Advertisement

‘I Just Don’t Want to Forget’

Share
TIMES STAFF WRITER

Some clock in the soul always reminds them that the anniversary has come again.

It was this month in 1965 when the men of Marine Medium Helicopter Squadron 163 appeared on the cover and in the pages of Life magazine in a famous, wrenching photo essay that helped awaken the nation to the reality of the Vietnam War.

There’s the handsome young helicopter crew chief, James Farley, shown with one hand on a jammed machine gun, the other seeming to hover powerlessly over a dying comrade. And the final frame, showing the anguished warrior breaking down unabashedly when the battle was over.

Something is different this year for the men who departed from El Toro Marine Corps Air Station in late 1964 and flew the mission 34 years ago this week.

Advertisement

They felt an urgency to hold their first reunion in 21 years. They have started to fade away; the youngest are in their 50s. Now, their country is involved in another war in some obscure corner of the world. They also came to say goodbye to an old veteran, the air base where they trained and served before and after their time at war. El Toro is being retired and possibly turned into a commercial airport.

And beyond all that, Americans everywhere have seemed preoccupied with war this past year, what with the popularity of such films as “Saving Private Ryan” and “The Thin Red Line.”

Every year when March 31 approaches, Paul Gregoire of the 163 tenderly, ritualistically, leafs through the weary pages of the old Life magazine. “I just don’t want to forget. I have trouble seeing the people I knew on the cover of a magazine.
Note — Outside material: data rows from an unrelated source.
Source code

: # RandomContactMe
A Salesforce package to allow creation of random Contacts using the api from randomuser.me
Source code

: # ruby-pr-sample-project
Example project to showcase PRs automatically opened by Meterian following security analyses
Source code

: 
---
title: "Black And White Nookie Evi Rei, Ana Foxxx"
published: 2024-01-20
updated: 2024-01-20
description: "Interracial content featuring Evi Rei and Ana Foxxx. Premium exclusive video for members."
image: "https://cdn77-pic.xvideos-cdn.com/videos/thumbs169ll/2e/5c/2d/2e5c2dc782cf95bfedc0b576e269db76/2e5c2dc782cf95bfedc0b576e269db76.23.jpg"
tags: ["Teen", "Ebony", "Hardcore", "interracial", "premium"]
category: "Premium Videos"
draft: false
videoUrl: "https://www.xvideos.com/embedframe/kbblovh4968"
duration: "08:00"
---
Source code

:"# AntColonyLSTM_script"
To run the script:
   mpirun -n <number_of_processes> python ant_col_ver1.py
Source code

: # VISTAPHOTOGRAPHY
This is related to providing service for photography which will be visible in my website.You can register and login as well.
But a lot of time has passed, oh, Lord, and I’ve done a lot of grieving.”

Reunions like the 163’s are becoming more common for Vietnam veterans as they confront their mortality and seek the company of those who know what it was like.
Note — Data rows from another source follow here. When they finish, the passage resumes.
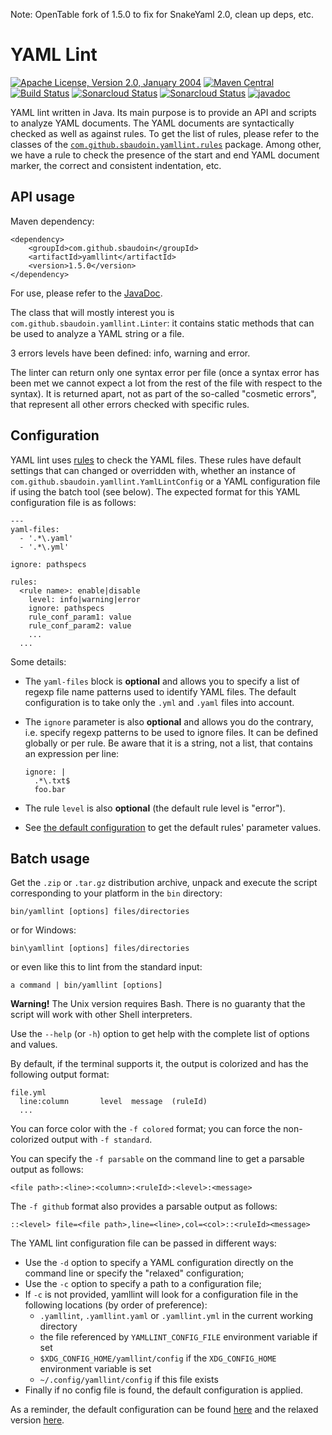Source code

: <!---
 Licensed to the Apache Software Foundation (ASF) under one or more
 contributor license agreements.  See the NOTICE file distributed with
 this work for additional information regarding copyright ownership.
 The ASF licenses this file to You under the Apache License, Version 2.0
 (the "License"); you may not use this file except in compliance with
 the License.  You may obtain a copy of the License at

      http://www.apache.org/licenses/LICENSE-2.0

 Unless required by applicable law or agreed to in writing, software
 distributed under the License is distributed on an "AS IS" BASIS,
 WITHOUT WARRANTIES OR CONDITIONS OF ANY KIND, either express or implied.
 See the License for the specific language governing permissions and
 limitations under the License.
-->


Note: OpenTable fork of 1.5.0 to fix for SnakeYaml 2.0, clean up deps, etc.

YAML Lint
=========

[![Apache License, Version 2.0, January 2004](https://img.shields.io/github/license/apache/maven.svg?label=License)](http://www.apache.org/licenses/LICENSE-2.0)
[![Maven Central](https://img.shields.io/maven-central/v/com.github.sbaudoin/yamllint.svg?label=Maven%20Central)](https://search.maven.org/#search%7Cgav%7C1%7Cg%3A%22com.github.sbaudoin%22%20AND%20a%3A%22yamllint%22)
[![Build Status](https://travis-ci.org/sbaudoin/yamllint.svg?branch=master)](https://travis-ci.org/sbaudoin/yamllint)
[![Sonarcloud Status](https://sonarcloud.io/api/project_badges/measure?project=com.github.sbaudoin:yamllint&metric=alert_status)](https://sonarcloud.io/dashboard?id=com.github.sbaudoin:yamllint)
[![Sonarcloud Status](https://sonarcloud.io/api/project_badges/measure?project=com.github.sbaudoin:yamllint&metric=coverage)](https://sonarcloud.io/dashboard?id=com.github.sbaudoin:yamllint)
[![javadoc](https://javadoc.io/badge2/com.github.sbaudoin/yamllint/javadoc.svg)](https://javadoc.io/doc/com.github.sbaudoin/yamllint) 

YAML lint written in Java.
Its main purpose is to provide an API and scripts to analyze YAML documents.
The YAML documents are syntactically checked as well as against rules. To get the list of rules, please refer to the classes
of the [`com.github.sbaudoin.yamllint.rules`](src/main/java/com/github/sbaudoin/yamllint/rules) package. Among
other, we have a rule to check the presence of the start and end YAML document marker, the correct and consistent indentation, etc.

## API usage

Maven dependency:

    <dependency>
        <groupId>com.github.sbaudoin</groupId>
        <artifactId>yamllint</artifactId>
        <version>1.5.0</version>
    </dependency>

For use, please refer to the [JavaDoc](https://javadoc.io/doc/com.github.sbaudoin/yamllint/latest/index.html).

The class that will mostly interest you is `com.github.sbaudoin.yamllint.Linter`: it contains static methods
that can be used to analyze a YAML string or a file.

3 errors levels have been defined: info, warning and error.

The linter can return only one syntax error per file (once a syntax error has been met we cannot expect a lot from the rest
of the file with respect to the syntax). It is returned apart, not as part of the so-called "cosmetic errors", that represent
all other errors checked with specific rules.

## Configuration

YAML lint uses [rules](src/main/java/com/github/sbaudoin/yamllint/rules) to check the YAML files. These rules have default
settings that can changed or overridden with, whether an instance of `com.github.sbaudoin.yamllint.YamlLintConfig` or a YAML
configuration file if using the batch tool (see below). The expected format for this YAML configuration file is as follows:

    ---
    yaml-files:
      - '.*\.yaml'
      - '.*\.yml'
    
    ignore: pathspecs
    
    rules:
      <rule name>: enable|disable
        level: info|warning|error
        ignore: pathspecs
        rule_conf_param1: value
        rule_conf_param2: value
        ...
      ...

Some details:

- The `yaml-files` block is **optional** and allows you to specify a list of regexp file name patterns used to identify YAML files.
  The default configuration is to take only the `.yml` and `.yaml` files into account.
- The `ignore` parameter is also **optional** and allows you do the contrary, i.e. specify regexp patterns to be used to
  ignore files. It can be defined globally or per rule. Be aware that it is a string, not a list, that contains an expression
  per line:
  
      ignore: |
        .*\.txt$
        foo.bar

- The rule `level` is also **optional** (the default rule level is "error").
- See [the default configuration](src/main/java/resources/conf/default.yaml) to get the default rules' parameter values.

## Batch usage

Get the `.zip` or `.tar.gz` distribution archive, unpack and execute the script corresponding to your platform in the `bin` directory:

    bin/yamllint [options] files/directories

or for Windows:

    bin\yamllint [options] files/directories

or even like this to lint from the standard input:

    a command | bin/yamllint [options]

**Warning!** The Unix version requires Bash. There is no guaranty that the script will work with other Shell interpreters.

Use the `--help` (or `-h`) option to get help with the complete list of options and values.

By default, if the terminal supports it, the output is colorized and has the following output format:

    file.yml
      line:column       level  message  (ruleId)
      ...

You can force color with the `-f colored` format; you can force the non-colorized output with `-f standard`.

You can specify the `-f parsable` on the command line to get a parsable output as follows:

    <file path>:<line>:<column>:<ruleId>:<level>:<message>

The `-f github` format also provides a parsable output as follows:

    ::<level> file=<file path>,line=<line>,col=<col>::<ruleId><message>

The YAML lint configuration file can be passed in different ways:

- Use the `-d` option to specify a YAML configuration directly on the command line or specify the "relaxed" configuration;
- Use the `-c` option to specify a path to a configuration file;
- If `-c` is not provided, yamllint will look for a configuration file in the following locations (by order of preference):
  - `.yamllint`, `.yamllint.yaml` or `.yamllint.yml` in the current working directory
  - the file referenced by `YAMLLINT_CONFIG_FILE` environment variable if set
  - `$XDG_CONFIG_HOME/yamllint/config` if the `XDG_CONFIG_HOME` environment variable is set
  - `~/.config/yamllint/config` if this file exists
- Finally if no config file is found, the default configuration is applied.

As a reminder, the default configuration can be found [here](src/main/java/resources/conf/default.yaml) and the relaxed
version [here](src/main/java/resources/conf/relaxed.yaml).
“You’re probably seeing an upswing in these reunions,” said Scott Campbell, director of public affairs for Vietnam Veterans of America. “People are hitting their mid-50s to mid-70s. A lot of these reunions are a catharsis, a cleansing of the soul. The only way you can do this is with other veterans who understand.”
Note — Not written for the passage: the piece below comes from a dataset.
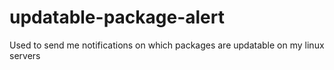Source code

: # updatable-package-alert
Used to send me notifications on which packages are updatable on my linux servers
On Wednesday night, men from the 163 came to toast and greet one another--some trim as the day they wore a uniform, others bursting over their belts--and swap ribald recollections and take snapshots of one another.

Advertisement

And some tarried, a catch in their voices, in talk of that day they flew into Viet Cong cross-fire carrying legendary photographer Larry Burrows, a courtly Briton who hated heights and who would later die in the war.

“It’s emotional for me--not a day passes I don’t think about it,” said Dale Eddy, 61, of Fort Worth, Texas, who was badly wounded in the fight. “That picture of Farley crying, it’s devastating . . . the tears in that are just really honest.”

As Eddy spoke quietly, expressing gratitude for his life, some of the others kept glancing up at a big screen television and somberly considered and debated the news that three American soldiers were missing in action near the Yugoslav border.

Yankee Papa 13

As on so many other days, the squadron was ferrying South Vietnamese infantrymen, this time to a spot about 20 miles from Da Nang.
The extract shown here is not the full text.